If biology contains 'information', then so does geology; rock strata contains information about age, composition, pole orientation, volcanic activity, meteorite impacts, past life, etc. There are even built-in 'instructions' in the universe as to how geology proceeds: New layers form on top of old ones, erosion subtracts, plate tectonics re-arrange, etc. If biology contains 'information,' then so does astronomy; Light from distant objects contains information about distance, relative speed and motion, composition, location, etc. There are even built-in 'instructions' in the universe as to how stellar objects form and behave: Gravitation causes clouds of hydrogen and helium to collapse and ignite in a nuclear reaction, gravitation also causes planets to form from and orbit stars, etc. If biology contains 'information,' then so does crystallography; Crystals contain information about composition, molecular structure, chemical reactions, history, etc. There are even built-in 'instructions' in the universe as to how crystals form and behave: The molecular structure, as well as environmental conditions, determine how the crystal grows, what pattern the molecules take, how rigid the crystal is, its light transmission, etc. So, by that criteria, we can treat at least those three disciplines 'differently', because the objects they study contain information as well. Perhaps you meant that biology contains more information than other sciences? Or that it contains more complex information? (or digital, functional, specified, complex information) If so, what makes you certain that biology, and biology alone, contains this feature? jurassicmac
jurassicmac, There is a reason: biology contains information. Weather only contains data, if that. Collin
Maybe you should grow up and see the implications of materialism.
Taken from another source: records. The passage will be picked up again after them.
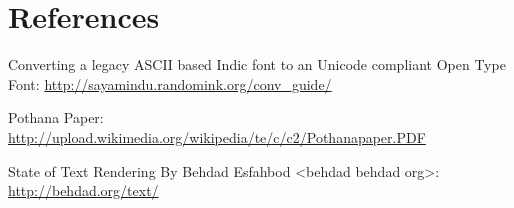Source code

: \chapter{References}

Converting a legacy ASCII based Indic font to an Unicode compliant Open Type Font:
{\url{http://sayamindu.randomink.org/conv_guide/}}

Pothana Paper: {\url{http://upload.wikimedia.org/wikipedia/te/c/c2/Pothanapaper.PDF}}

State of Text Rendering By Behdad Esfahbod <behdad behdad org>: {\url{http://behdad.org/text/}}
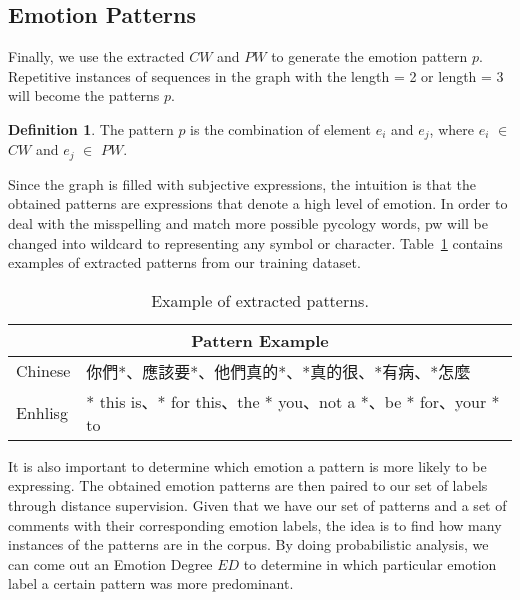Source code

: \documentclass[12pt,a4paper]{report}
\theoremstyle{definition}
\newtheorem{definition}{Definition}[chapter]
\begin{document}
\begin{CJK}{UTF8}{bsmi}
    \subsection{Emotion Patterns}
    \par Finally, we use the extracted \(CW\) and \(PW\) to generate the emotion pattern \(p\). Repetitive instances of sequences in the graph with the length = 2 or length = 3 will become the patterns \(p\).
    \begin{definition}
    The pattern \(p\) is the combination of element \(e_i\) and \(e_j\), where \(e_i\) $\in$ \(CW\) and \(e_j\) $\in$ \(PW\).
    \end{definition}
    \par Since the graph is filled with subjective expressions, the intuition is that the obtained patterns are expressions that denote a high level of emotion. In order to deal with the misspelling and match more possible pycology words, pw will be changed into wildcard to representing any symbol or character. Table~\ref{tab:extracted_pattern} contains examples of extracted patterns from our training dataset.
    \begin{CJK}{UTF8}{bsmi}
    \begin{table}[H]
        \centering
        \begin{tabular}{|p{2cm}|p{11cm}|}
        \hline
        \multicolumn{2}{|c|}{Pattern Example} \\
            \hline
            Chinese & 你們*、應該要*、他們真的*、*真的很、*有病、*怎麼  \\
            \hline
            Enhlisg & * this is、* for this、the * you、not a *、be * for、your * to \\
            \hline
        \end{tabular}
        \caption{Example of extracted patterns.}
        \label{tab:extracted_pattern}
    \end{table}
    \end{CJK}
    \par It is also important to determine which emotion a pattern is more likely to be expressing. The obtained emotion patterns are then paired to our set of labels through distance supervision. Given that we have our set of patterns and a set of comments with their corresponding emotion labels, the idea is to find how many instances of the patterns are in the corpus. By doing probabilistic analysis, we can come out an Emotion Degree \(ED\) to determine in which particular emotion label a certain pattern was more predominant.

\end{CJK}
\end{document}
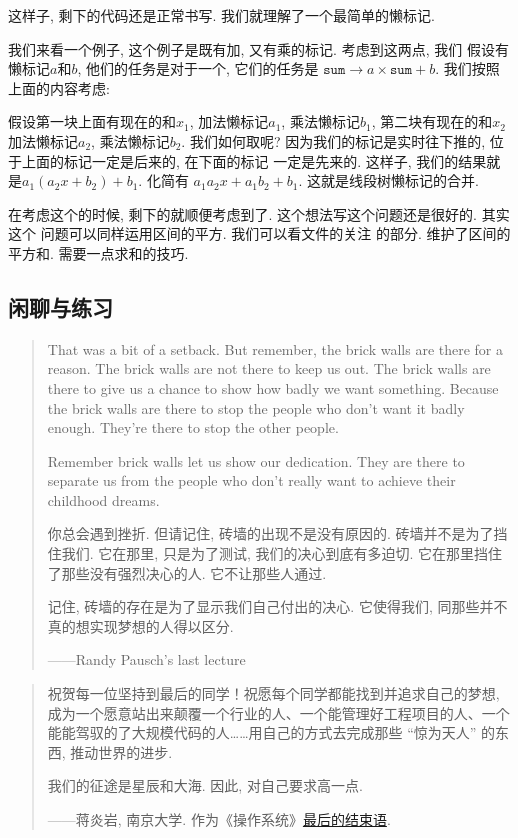 这样子, 剩下的代码还是正常书写. 我们就理解了一个最简单的懒标记. 

我们来看一个例子, 这个例子是既有加, 又有乘的标记. 考虑到这两点, 我们
假设有懒标记$a$和$b$, 他们的任务是对于一个, 它们的任务是
$\texttt{sum} \to a\times\texttt{sum}+b$. 我们按照上面的内容考虑: 

 假设第一块上面有现在的和$x_1$, 加法懒标记$a_1$, 
乘法懒标记$b_1$, 第二块有现在的和$x_2$加法懒标记$a_2$, 乘法懒标记$b_2$. 我们如何取呢? 因为我们的标记是实时往下推的, 位于上面的标记一定是后来的, 在下面的标记
一定是先来的. 这样子, 我们的结果就是$a_1(a_2x+b_2)+b_1$. 化简有
$a_1a_2x+a_1b_2+b_1$. 这就是线段树懒标记的合并. 

在考虑这个的时候, 剩下的就顺便考虑到了. 这个想法写这个问题还是很好的. 其实这个
问题可以同样运用区间的平方. 我们可以看文件的关注
的部分. 维护了区间的平方和. 需要一点求和的技巧. 

\subsection*{闲聊与练习}

\begin{quote}
    That was a bit of a setback. But remember, the brick walls are there for a reason. The brick walls are not there to keep us out. The brick walls are there to give us a chance to show how badly we want something. Because the brick walls are there to stop the people who don’t want it badly enough. They’re there to stop the other people.
    
    Remember brick walls let us show our dedication. They are there to 
    separate us from the people who don't really want to achieve their 
    childhood dreams. 

    你总会遇到挫折. 但请记住, 砖墙的出现不是没有原因的. 砖墙并不是为了挡住我们. 它在那里, 只是为了测试, 我们的决心到底有多迫切. 它在那里挡住了那些没有强烈决心的人. 它不让那些人通过. 

    记住, 砖墙的存在是为了显示我们自己付出的决心. 它使得我们, 同那些并不真的想实现梦想的人得以区分. 
    
    \hfill ——Randy Pausch's last lecture
\end{quote}

\begin{quote}
    祝贺每一位坚持到最后的同学！祝愿每个同学都能找到并追求自己的梦想, 成为一个愿意站出来颠覆一个行业的人、一个能管理好工程项目的人、一个能能驾驭的了大规模代码的人……用自己的方式去完成那些 “惊为天人” 的东西, 推动世界的进步. 

    我们的征途是星辰和大海. 因此, 对自己要求高一点. 

    \hfill ——蒋炎岩, 南京大学. 作为《操作系统》\href{www.bilibili.com/video/BV1gM4y1Y7nd?}{最后的结束语}. 

\end{quote}
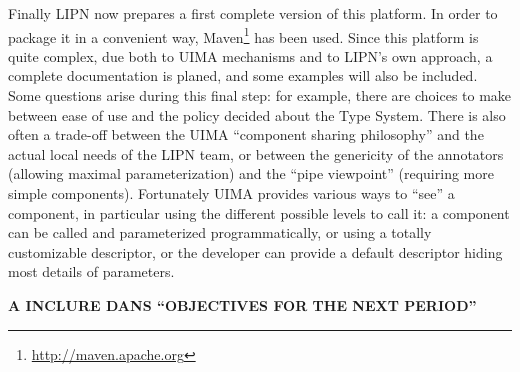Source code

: Finally LIPN now prepares a first complete version of this platform. In order to package it in a convenient way, Maven\footnote{\url{http://maven.apache.org}} has been used. Since this platform is quite complex, due both to UIMA mechanisms and to LIPN's own approach, a complete documentation is planed, and some examples will also be included. Some questions arise during this final step: for example, there are choices to make between ease of use and the policy decided about the Type System. There is also often a trade-off between the UIMA ``component sharing philosophy'' and the actual local needs of the LIPN team, or between the genericity of the annotators (allowing maximal parameterization) and the ``pipe viewpoint'' (requiring more simple components). Fortunately UIMA provides various ways to ``see'' a component, in particular using the different possible levels to call it: a component can be called and parameterized programmatically, or using a totally customizable descriptor, or the developer can provide a default descriptor hiding most details of parameters.


\bigskip





{\bf A INCLURE DANS ``OBJECTIVES FOR THE NEXT PERIOD''}

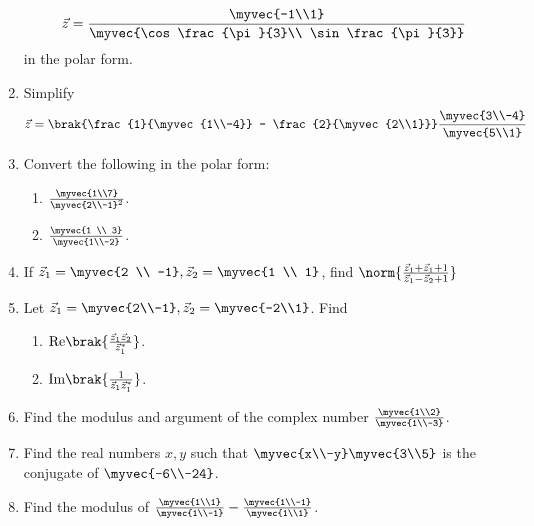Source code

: \begin{enumerate}[label=\arabic*.,ref=\thesubsection.\theenumi]
\begin{align}
\vec{z} = \frac{\myvec{-1\\1}}{\myvec{\cos \frac{\pi}{3}\\ \sin\frac{\pi}{3}}}
\end{align}
%
in the polar form.
%
\item Simplify 
%
\begin{align}
\vec{z} = \brak{\frac{1}{\myvec{1\\-4}} - \frac{2}{\myvec{2\\1}}}\frac{\myvec{3\\-4}}{\myvec{5\\1}} 
\end{align}
%
\item Convert the following in the polar form:
\begin{enumerate}
\item $\frac{\myvec{1\\7}}{\myvec{2\\-1}^2}$.
\item $\frac{\myvec{1 \\ 3}}{\myvec{1\\-2}}$.
\end{enumerate}
%
\item If $\vec{z}_1 = \myvec{2 \\ -1}, \vec{z}_2 = \myvec{1 \\ 1}$, find $\norm{\frac{\vec{z}_1+\vec{z}_1+1}{\vec{z}_1-\vec{z}_2 + 1}}$
\item Let $\vec{z}_1 = \myvec{2\\-1}, \vec{z}_2 = \myvec{-2\\1}$.  Find 
\begin{enumerate}
\item $\text{Re}\brak{\frac{\vec{z}_1\vec{z}_2}{\vec{z}^{*}_1}}$.
\item $\text{Im}\brak{\frac{1}{\vec{z}_1\vec{z}^{*}_1}}$.
\end{enumerate}
%
\item Find the modulus and argument of the complex number $\frac{\myvec{1\\2}}{\myvec{1\\-3}}$.
\item Find the real numbers $x, y$ such that $\myvec{x\\-y}\myvec{3\\5}$ is the conjugate of $\myvec{-6\\-24}$.
%
\item Find the modulus of $\frac{\myvec{1\\1}}{\myvec{1\\-1}}-\frac{\myvec{1\\-1}}{\myvec{1\\1}}$.
\end{enumerate}
%

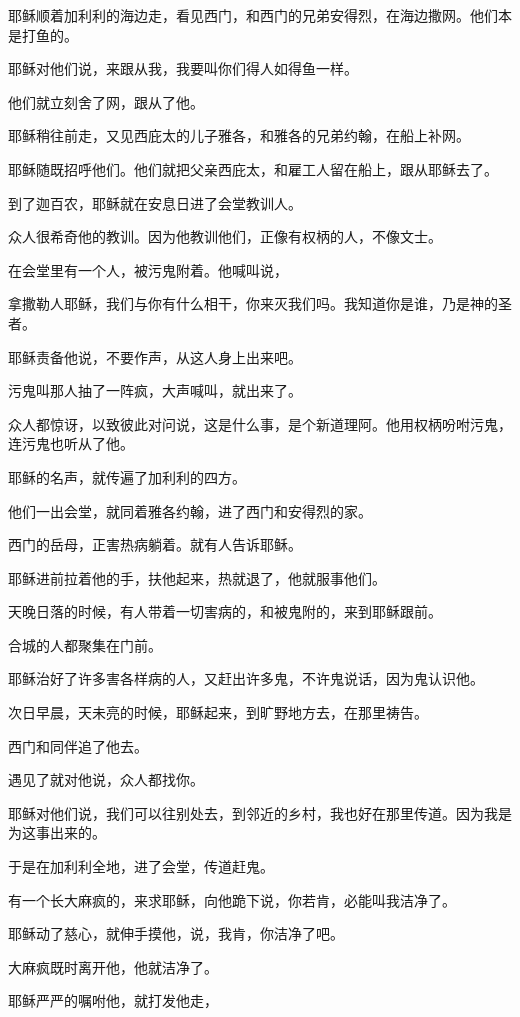 \documentclass[12pt,oneside]{book}
\begin{document}
耶稣顺着加利利的海边走，看见西门，和西门的兄弟安得烈，在海边撒网。他们本是打鱼的。

耶稣对他们说，来跟从我，我要叫你们得人如得鱼一样。

他们就立刻舍了网，跟从了他。

耶稣稍往前走，又见西庇太的儿子雅各，和雅各的兄弟约翰，在船上补网。

耶稣随既招呼他们。他们就把父亲西庇太，和雇工人留在船上，跟从耶稣去了。

到了迦百农，耶稣就在安息日进了会堂教训人。

众人很希奇他的教训。因为他教训他们，正像有权柄的人，不像文士。

在会堂里有一个人，被污鬼附着。他喊叫说，

拿撒勒人耶稣，我们与你有什么相干，你来灭我们吗。我知道你是谁，乃是神的圣者。

耶稣责备他说，不要作声，从这人身上出来吧。

污鬼叫那人抽了一阵疯，大声喊叫，就出来了。

众人都惊讶，以致彼此对问说，这是什么事，是个新道理阿。他用权柄吩咐污鬼，连污鬼也听从了他。

耶稣的名声，就传遍了加利利的四方。

他们一出会堂，就同着雅各约翰，进了西门和安得烈的家。

西门的岳母，正害热病躺着。就有人告诉耶稣。

耶稣进前拉着他的手，扶他起来，热就退了，他就服事他们。

天晚日落的时候，有人带着一切害病的，和被鬼附的，来到耶稣跟前。

合城的人都聚集在门前。

耶稣治好了许多害各样病的人，又赶出许多鬼，不许鬼说话，因为鬼认识他。

次日早晨，天未亮的时候，耶稣起来，到旷野地方去，在那里祷告。

西门和同伴追了他去。

遇见了就对他说，众人都找你。

耶稣对他们说，我们可以往别处去，到邻近的乡村，我也好在那里传道。因为我是为这事出来的。

于是在加利利全地，进了会堂，传道赶鬼。

有一个长大麻疯的，来求耶稣，向他跪下说，你若肯，必能叫我洁净了。

耶稣动了慈心，就伸手摸他，说，我肯，你洁净了吧。

大麻疯既时离开他，他就洁净了。

耶稣严严的嘱咐他，就打发他走，
\end{document}
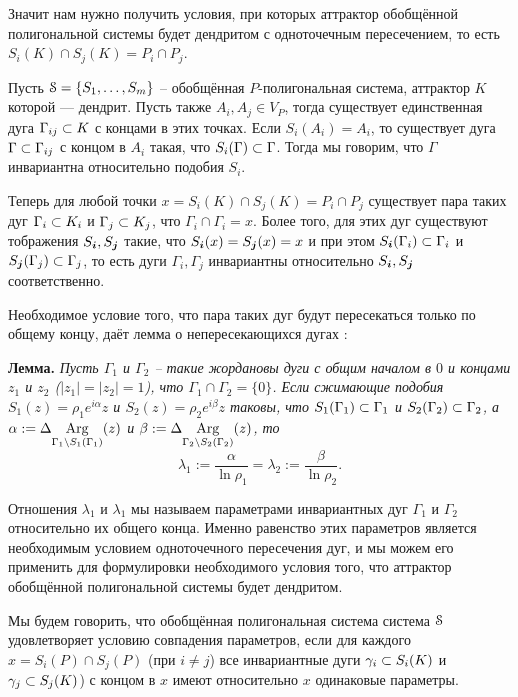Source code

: 
Значит нам нужно получить условия, при которых аттрактор обобщённой полигональной системы будет дендритом с одноточечным пересечением, то есть $S_i(K)\cap S_j(K)=P_i\cap P_j$.


Пусть ${\EuScript S}=\{S_1,\ldots,S_m\}$ -- обобщённая $P$-полигональная система, аттрактор $K$ которой --- дендрит.
Пусть также $A_i,A_j\in V_P$, тогда существует единственная дуга $\Gamma_{ij}\subset K$ с концами в этих точках.
Если $S_i(A_i)=A_i$, то существует дуга $\Gamma\subset\Gamma_{ij}$ с концом в $A_i$ такая, что $S_i(\Gamma)\subset\Gamma$.
Тогда мы говорим, что $\Gamma$ инвариантна относительно подобия $S_i$.

Теперь для любой точки $x=S_i(K)\cap S_j(K)=P_i\cap P_j$ существует пара таких дуг $\Gamma_i\subset K_i$ и $\Gamma_j\subset K_j$, что $\Gamma_i\cap\Gamma_i=x$.
Более того, для этих дуг существуют тображения $S_{\bm{i}}, S_{\bm{j}}$ такие, что $S_{\bm{i}}(x)=S_{\bm{j}}(x)=x$ и при этом $S_{\bm{i}}(\Gamma_i)\subset\Gamma_i$ и $S_{\bm{j}}(\Gamma_j)\subset\Gamma_j$, то есть дуги $\Gamma_i, \Gamma_j$ инвариантны относительно $S_{\bm{i}}, S_{\bm{j}}$ соответственно.

Необходимое условие того, что пара таких дуг будут пересекаться только по общему концу, даёт лемма о непересекающихся дугах \cite{ATK}:

{\bf Лемма.}
{\em Пусть $\Gamma_1$ и $\Gamma_2$ -- такие жордановы дуги с общим началом в $0$ и  концами $z_1$ и $z_2$ ($|z_1|=|z_2|=1$), что $\Gamma_1\cap\Gamma_2=\{0\}$.
Если сжимающие подобия $S_1(z)=\rho_1 e^{i\alpha}z$ и $S_2(z)=\rho_2 e^{i\beta}z$ таковы, что $S_1(\Gamma_1)\subset\Gamma_1$ и $S_2(\Gamma_2)\subset\Gamma_2$, 
а $\alpha:=\Delta\underset{{\Gamma_1\setminus S_1(\Gamma_1)}}{\mathrm {Arg}}(z)$ и $\beta:=\Delta\underset{{\Gamma_2\setminus S_2(\Gamma_2)}}{\mathrm {Arg}}(z)$, то
$$\lambda_1:=\dfrac{\alpha}{\ln\rho_1} = \lambda_2:=\dfrac{\beta}{\ln\rho_2}.$$}

Отношения $\lambda_1$ и $\lambda_1$ мы называем параметрами инвариантных дуг $\Gamma_1$ и $\Gamma_2$ относительно их общего конца.
Именно равенство этих параметров является необходимым условием одноточечного пересечения дуг, и мы можем его применить для формулировки необходимого условия того, что аттрактор обобщённой полигональной системы будет дендритом.

Мы будем говорить, что обобщённая полигональная система система ${\EuScript S}$ удовлетворяет условию совпадения параметров, если для каждого $x=S_i(P)\cap S_j(P)$ (при $i\neq j$) все инвариантные дуги $\gamma_i\subset S_i(K)$ и $\gamma_j\subset S_j(K)$) с концом в $x$ имеют относительно $x$ одинаковые параметры.

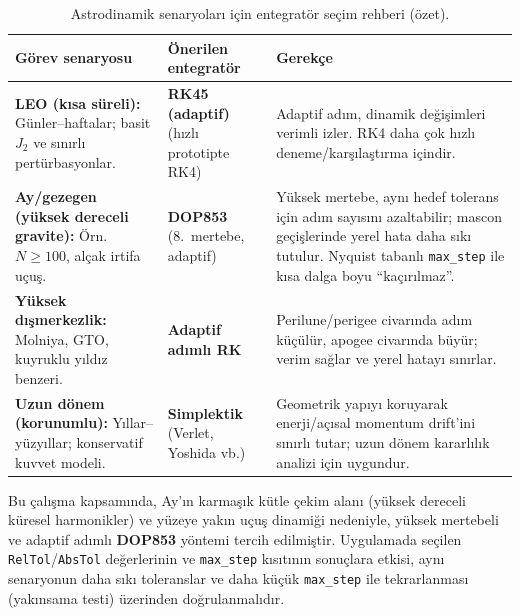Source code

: \begin{table}[h]
\centering
\small
\renewcommand{\arraystretch}{1.15}
\begin{tabular}{|p{4cm}|p{4cm}|p{6cm}|}
\hline
\textbf{Görev senaryosu} & \textbf{Önerilen entegratör} & \textbf{Gerekçe} \\ \hline

\textbf{LEO (kısa süreli):} \newline Günler--haftalar; basit \(J_2\) ve sınırlı pertürbasyonlar. &
\textbf{RK45 (adaptif)} \newline (hızlı prototipte RK4) &
Adaptif adım, dinamik değişimleri verimli izler. RK4 daha çok hızlı deneme/karşılaştırma içindir. \\ \hline

\textbf{Ay/gezegen (yüksek dereceli gravite):} \newline Örn.\ \(N\ge 100\), alçak irtifa uçuş. &
\textbf{DOP853} \newline (8.\ mertebe, adaptif) &
Yüksek mertebe, aynı hedef tolerans için adım sayısını azaltabilir; mascon geçişlerinde yerel hata daha sıkı tutulur.
Nyquist tabanlı \texttt{max\_step} ile kısa dalga boyu “kaçırılmaz”. \\ \hline

\textbf{Yüksek dışmerkezlik:} \newline Molniya, GTO, kuyruklu yıldız benzeri. &
\textbf{Adaptif adımlı RK} &
Perilune/perigee civarında adım küçülür, apogee civarında büyür; verim sağlar ve yerel hatayı sınırlar. \\ \hline

\textbf{Uzun dönem (korunumlu):} \newline Yıllar--yüzyıllar; konservatif kuvvet modeli. &
\textbf{Simplektik} \newline (Verlet, Yoshida vb.) &
Geometrik yapıyı koruyarak enerji/açısal momentum drift’ini sınırlı tutar; uzun dönem kararlılık analizi için uygundur. \\ \hline

\end{tabular}
\caption{Astrodinamik senaryoları için entegratör seçim rehberi (özet).}
\label{tab:integrator_selection}
\end{table}

Bu çalışma kapsamında, Ay’ın karmaşık kütle çekim alanı (yüksek dereceli küresel harmonikler) ve yüzeye yakın uçuş dinamiği
nedeniyle, yüksek mertebeli ve adaptif adımlı \textbf{DOP853} yöntemi tercih edilmiştir. Uygulamada seçilen
\texttt{RelTol}/\texttt{AbsTol} değerlerinin ve \texttt{max\_step} kısıtının sonuçlara etkisi, aynı senaryonun daha sıkı toleranslar
ve daha küçük \texttt{max\_step} ile tekrarlanması (yakınsama testi) üzerinden doğrulanmalıdır.



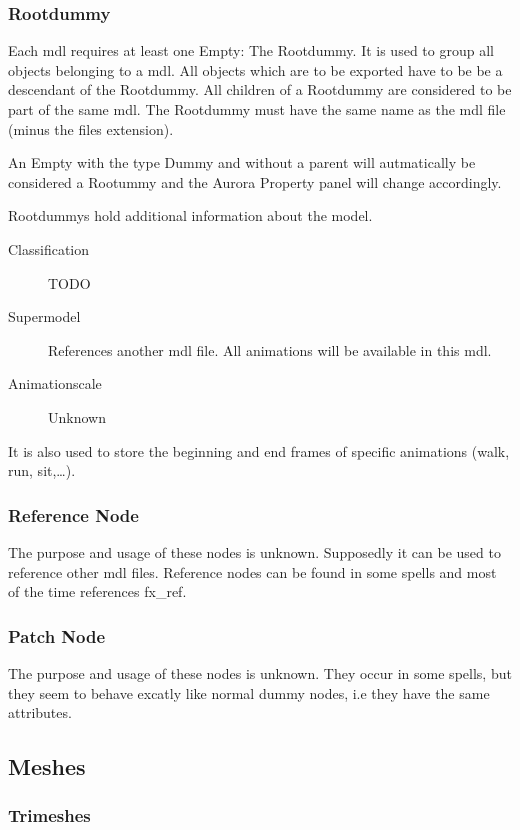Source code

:\subsubsection{Rootdummy}
Each mdl requires at least one Empty: The Rootdummy. It is used to group all
objects belonging to a mdl. All objects which are to be exported have to be
be a descendant of the Rootdummy.
All children of a Rootdummy are considered to be part of the same mdl. The
Rootdummy must have the same name as the mdl file (minus the files extension).

An Empty with the type Dummy and without a parent will autmatically be
considered a Rootummy and the Aurora Property panel will change accordingly.

Rootdummys hold additional information about the model.
\begin{description}
    \item[Classification] TODO
    \item[Supermodel] References another mdl file. All animations will be available in this mdl.
    \item[Animationscale] Unknown
\end{description}
It is also used to store the beginning and end frames of specific animations
(walk, run, sit,\ldots).

\subsubsection{Reference Node}
The purpose and usage of these nodes is unknown. Supposedly it can be used to
reference other mdl files. Reference nodes can be found in some spells and
most of the time references fx\_ref.

\subsubsection{Patch Node}
The purpose and usage of these nodes is unknown. They occur in some spells, but
they seem to behave excatly like normal dummy nodes, i.e they have the same
attributes.

\subsection{Meshes}

\subsubsection{Trimeshes}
I agree that I, like everyone else, can stand to grow up. But I wonder about the expression, "implications of materialism." If we want to talk about the implications of materialism without getting into the is/ought (or ought not) problem, how do you think we can do it? To be more pointed, do you think items 2 and 3 in the original post each slide from "is" into "ought" statements? LarTanner
GilDodgen:
Well then, I guess Will Provine is guilty of the same thing.
Yep. There is absolutely nothing you could ever discover about the mechanism of how something in our universe works that could possibly answer the question of the existence of God, or 'ultimate purpose' definitively, one way or the other. I've heard Provine speak before, so this is a fairly in-context quote. But most of the time, when you hear a scientist say that evolution has no 'goal' or 'purpose' or 'direction', they simply mean that the process of evolution has none of those things; not that those things don't exist anywhere. Evolution is 'undirected' in the same way that hurricane formation, volcanism, or embryonic development are 'undirected'; none of those things require deliberate, continuous intervention to explain how they work. But as Christians, (I assume) we all acknowledge that the weather is under God's sovereignty, even though we can completely explain how it works in terms of physical laws, and we can investigate it using methodological naturalism as our starting premise with no ill effect to theology. There is no reason to treat Biology differently than any of the other sciences. jurassicmac
It’s either a juvenile mistake; or a deceitful, underhanded tactic. Well then, I guess Will Provine is guilty of the same thing:
Let me summarize my views on what modern evolutionary biology tells us loud and clear -- and these are basically Darwin's views. There are no gods, no purposes, and no goal-directed forces of any kind. There is no life after death. When I die, I am absolutely certain that I am going to be dead. That's the end of me. There is no ultimate foundation for ethics, no ultimate meaning in life, and no free will for humans, either.
GilDodgen
GilDodgen:
1) Why am I here? 2) Where did I come from? 3) Is there any ultimate purpose or meaning in my life? If Darwinism is true, the answers to these questions are obvious: 1) No reason. 2) Chemistry and chance, which did not have you in mind. 3) No. You are an ephemeral product of 2).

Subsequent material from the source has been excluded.